But you tell me it is through fear-fear that you are not good enough. Are you invited because you are good enough? Are you to tell the Lord in that ordinance that you are good enough? No; for it is that whereby the repentant sinner is to be made better. So say no more of this fear, for it is just as vain a plea as if the sick man should send away his physician and refuse his medicine, and give as a reason, that he was not well enough to take it. Neither say it is fear on any other ground; for then fear is only another name for sin yet loved, or for unbelief in the Lord's promise.
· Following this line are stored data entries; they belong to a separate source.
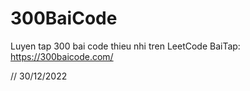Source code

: # 300BaiCode
Luyen tap 300 bai code thieu nhi tren LeetCode
BaiTap: https://300baicode.com/

// 30/12/2022
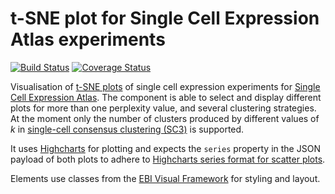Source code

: # t-SNE plot for Single Cell Expression Atlas experiments

[![Build Status](https://travis-ci.org/ebi-gene-expression-group/scxa-experiment-page-tsne-plot-view.svg?branch=master)](https://travis-ci.org/ebi-gene-expression-group/scxa-experiment-page-tsne-plot-view) [![Coverage Status](https://coveralls.io/repos/github/ebi-gene-expression-group/scxa-experiment-page-tsne-plot-view/badge.svg?branch=master)](https://coveralls.io/github/ebi-gene-expression-group/scxa-experiment-page-tsne-plot-view?branch=master)

Visualisation of [t-SNE plots](https://lvdmaaten.github.io/tsne/) of single cell expression experiments for [Single Cell Expression Atlas](https://www.ebi.ac.uk/gxa/sc). The component is able to select and display different plots for more than one perplexity value, and several clustering strategies. At the moment only the number of clusters produced by different values of *k* in [single-cell consensus clustering (SC3)](http://www.sanger.ac.uk/science/tools/single-cell-consensus-clustering-sc3) is supported.

It uses [Highcharts](https://www.highcharts.com/) for plotting and expects the `series` property in the JSON payload of both plots to adhere to [Highcharts series format for scatter plots](https://api.highcharts.com/highcharts/series.scatter).

Elements use classes from the [EBI Visual Framework](https://github.com/ebiwd/EBI-Framework/) for styling and layout.

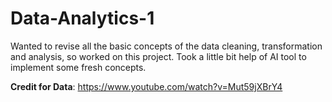 # Data-Analytics-1
Wanted to revise all the basic concepts of the data cleaning, transformation and analysis, so worked on this project. Took a little bit help of AI tool to implement some fresh concepts.

<b>Credit for Data</b>: https://www.youtube.com/watch?v=Mut59jXBrY4
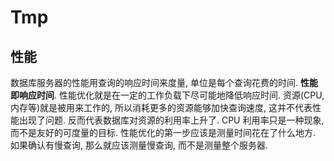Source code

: # Tmp
## 性能
数据库服务器的性能用查询的响应时间来度量, 单位是每个查询花费的时间. **性能即响应时间**.
性能优化就是在一定的工作负载下尽可能地降低响应时间.
资源(CPU, 内存等)就是被用来工作的, 所以消耗更多的资源能够加快查询速度, 这并不代表性能出现了问题. 反而代表数据库对资源的利用率上升了. CPU 利用率只是一种现象, 而不是友好的可度量的目标.
性能优化的第一步应该是测量时间花在了什么地方.
如果确认有慢查询, 那么就应该测量慢查询, 而不是测量整个服务器.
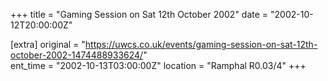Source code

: +++
title = "Gaming Session on Sat 12th October 2002"
date = "2002-10-12T20:00:00Z"

[extra]
original = "https://uwcs.co.uk/events/gaming-session-on-sat-12th-october-2002-1474488933624/"    
ent_time = "2002-10-13T03:00:00Z"
location = "Ramphal R0.03/4"
+++



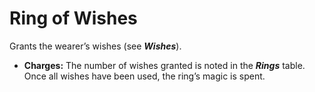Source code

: # Ring of Wishes

Grants the wearer’s wishes (see ***Wishes***).

- **Charges:** The number of wishes granted is noted in the ***Rings*** table. Once all wishes have been used, the ring’s magic is spent.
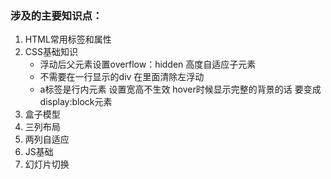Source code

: ###  涉及的主要知识点：
1. HTML常用标签和属性
2. CSS基础知识
    - 浮动后父元素设置overflow：hidden  高度自适应子元素
    - 不需要在一行显示的div 在里面清除左浮动
    - a标签是行内元素 设置宽高不生效 hover时候显示完整的背景的话 要变成display:block元素
3. 盒子模型
4. 三列布局
5. 两列自适应
6. JS基础
7. 幻灯片切换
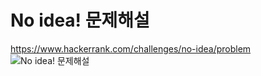 # No idea! 문제해설
https://www.hackerrank.com/challenges/no-idea/problem
![No idea! 문제해설](https://user-images.githubusercontent.com/53847442/67066421-7bca4300-f1ad-11e9-9027-32ad14ee3819.PNG)
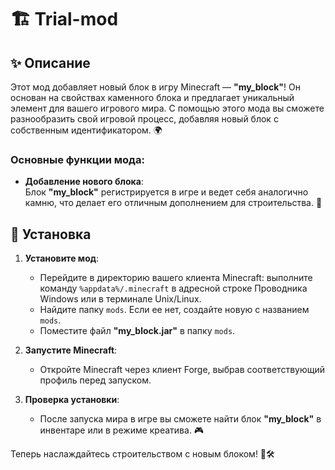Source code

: # 🏗️ Trial-mod

## ✨ Описание

Этот мод добавляет новый блок в игру Minecraft — **"my_block"**! Он основан на свойствах каменного блока и предлагает уникальный элемент для вашего игрового мира. С помощью этого мода вы сможете разнообразить свой игровой процесс, добавляя новый блок с собственным идентификатором. 🌍

### Основные функции мода:
- **Добавление нового блока**:  
  Блок **"my_block"** регистрируется в игре и ведет себя аналогично камню, что делает его отличным дополнением для строительства. 🧱

## 🚀 Установка

1. **Установите мод**:
   - Перейдите в директорию вашего клиента Minecraft: выполните команду `%appdata%/.minecraft` в адресной строке Проводника Windows или в терминале Unix/Linux.
   - Найдите папку `mods`. Если ее нет, создайте новую с названием `mods`.
   - Поместите файл **"my_block.jar"** в папку `mods`.

2. **Запустите Minecraft**:
   - Откройте Minecraft через клиент Forge, выбрав соответствующий профиль перед запуском.

3. **Проверка установки**:
   - После запуска мира в игре вы сможете найти блок **"my_block"** в инвентаре или в режиме креатива. 🎮

Теперь наслаждайтесь строительством с новым блоком! 🏰🛠️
Go offer this plea to God in your solitude: first, tell him you are sorry for your sins-which I presume you are, if you are not hardened utterly and you are longing for their forgiveness; then hear Jesus inviting, Come unto me all ye that are weary and heavy laden, and I will refresh you:-answer him that you are afraid, and you tell him that you disbelieve him. Or you are eager to forsake your sins, but apprehensive of a relapse; hear then his word, My grace is sufficient for thee:-answer him after this, "I am afraid," and you tell him you distrust his spirit's sanctifying influence in that means of grace. So that very plea, however humble and self-abasing, and even amiable, it may sound to man, hath its root in unbelief. Persist in it and I must remind you of your peril-the Son of Man findeth not his faith in you.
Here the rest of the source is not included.